Of great importance when considering potential therapeutic applications of compounds based on a drug such as thalidomide are its potential for side effects when administered to patients. Initial results for CC-3052 are promising, as it appears not to exhibit teratogenic, toxic, or mutagenic properties. Furthermore, results obtained by Celgene with analogs similar to CC-3052 have shown these to be highly active in protecting mice from LPS-induced lethality and will soon be assessed in phase I clinical trials (30).

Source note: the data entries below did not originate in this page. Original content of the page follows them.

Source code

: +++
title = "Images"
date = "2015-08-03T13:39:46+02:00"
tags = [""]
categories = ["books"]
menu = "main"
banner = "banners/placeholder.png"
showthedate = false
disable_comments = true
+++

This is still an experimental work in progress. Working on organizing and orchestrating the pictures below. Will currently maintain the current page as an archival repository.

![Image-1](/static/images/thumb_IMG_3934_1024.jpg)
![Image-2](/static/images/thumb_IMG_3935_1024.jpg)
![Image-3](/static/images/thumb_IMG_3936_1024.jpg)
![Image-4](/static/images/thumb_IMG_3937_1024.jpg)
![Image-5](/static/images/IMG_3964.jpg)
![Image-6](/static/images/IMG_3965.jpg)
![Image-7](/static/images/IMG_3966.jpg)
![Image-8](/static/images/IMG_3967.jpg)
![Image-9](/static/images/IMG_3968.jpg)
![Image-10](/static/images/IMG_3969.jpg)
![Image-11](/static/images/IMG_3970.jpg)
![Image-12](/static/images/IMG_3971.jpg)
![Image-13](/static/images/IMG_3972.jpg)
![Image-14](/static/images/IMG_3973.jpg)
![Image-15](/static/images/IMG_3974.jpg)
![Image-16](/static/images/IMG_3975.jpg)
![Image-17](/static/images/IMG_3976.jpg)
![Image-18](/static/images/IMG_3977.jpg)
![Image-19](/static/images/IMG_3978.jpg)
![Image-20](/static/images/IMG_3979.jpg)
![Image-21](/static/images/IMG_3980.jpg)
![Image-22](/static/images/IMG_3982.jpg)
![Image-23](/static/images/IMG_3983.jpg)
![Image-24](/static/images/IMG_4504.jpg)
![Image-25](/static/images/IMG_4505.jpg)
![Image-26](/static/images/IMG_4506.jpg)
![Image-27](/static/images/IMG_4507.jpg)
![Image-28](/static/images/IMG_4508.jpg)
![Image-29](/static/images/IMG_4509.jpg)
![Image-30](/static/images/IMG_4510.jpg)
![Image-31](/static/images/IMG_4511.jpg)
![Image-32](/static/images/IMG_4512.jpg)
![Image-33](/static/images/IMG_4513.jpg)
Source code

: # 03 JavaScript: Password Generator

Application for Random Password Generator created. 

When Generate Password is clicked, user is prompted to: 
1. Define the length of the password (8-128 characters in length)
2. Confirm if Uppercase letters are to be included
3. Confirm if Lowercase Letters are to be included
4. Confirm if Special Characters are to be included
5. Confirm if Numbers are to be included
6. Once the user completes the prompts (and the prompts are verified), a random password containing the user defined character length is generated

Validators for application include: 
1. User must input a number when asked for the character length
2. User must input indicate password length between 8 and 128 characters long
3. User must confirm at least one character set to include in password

We have therefore identified a thalidomide analog that has far greater potential than its parent molecule for use as an anti TNF-α agent in vivo: CC-3052 is ∼200-fold more potent than thalidomide in vitro, is far more soluble in water, has greater stability in reconstituted human plasma, and appears to be nontoxic and nonteratogenic. These factors indicate that this compound is potentially an excellent candidate for further investigation in a clinical environment in which elevated TNF-α levels are associated with disease pathogenesis.
Acknowledgements
We thank Prof. Martin Bland for helpful discussions during the preparation of the manuscript.
Footnotes
This work was supported by Celgene Corporation, U.S.A. (J.B.M., S.C., and M.G.). M.W. was supported by Glaxo Wellcome. S.G. is supported by a Wellcome Trust University Award.
Abbreviations used in this paper: EMSA, electrophoretic mobility shift assay; PDE IV, phosphodiesterase type IV; IC50, median inhibitory concentration.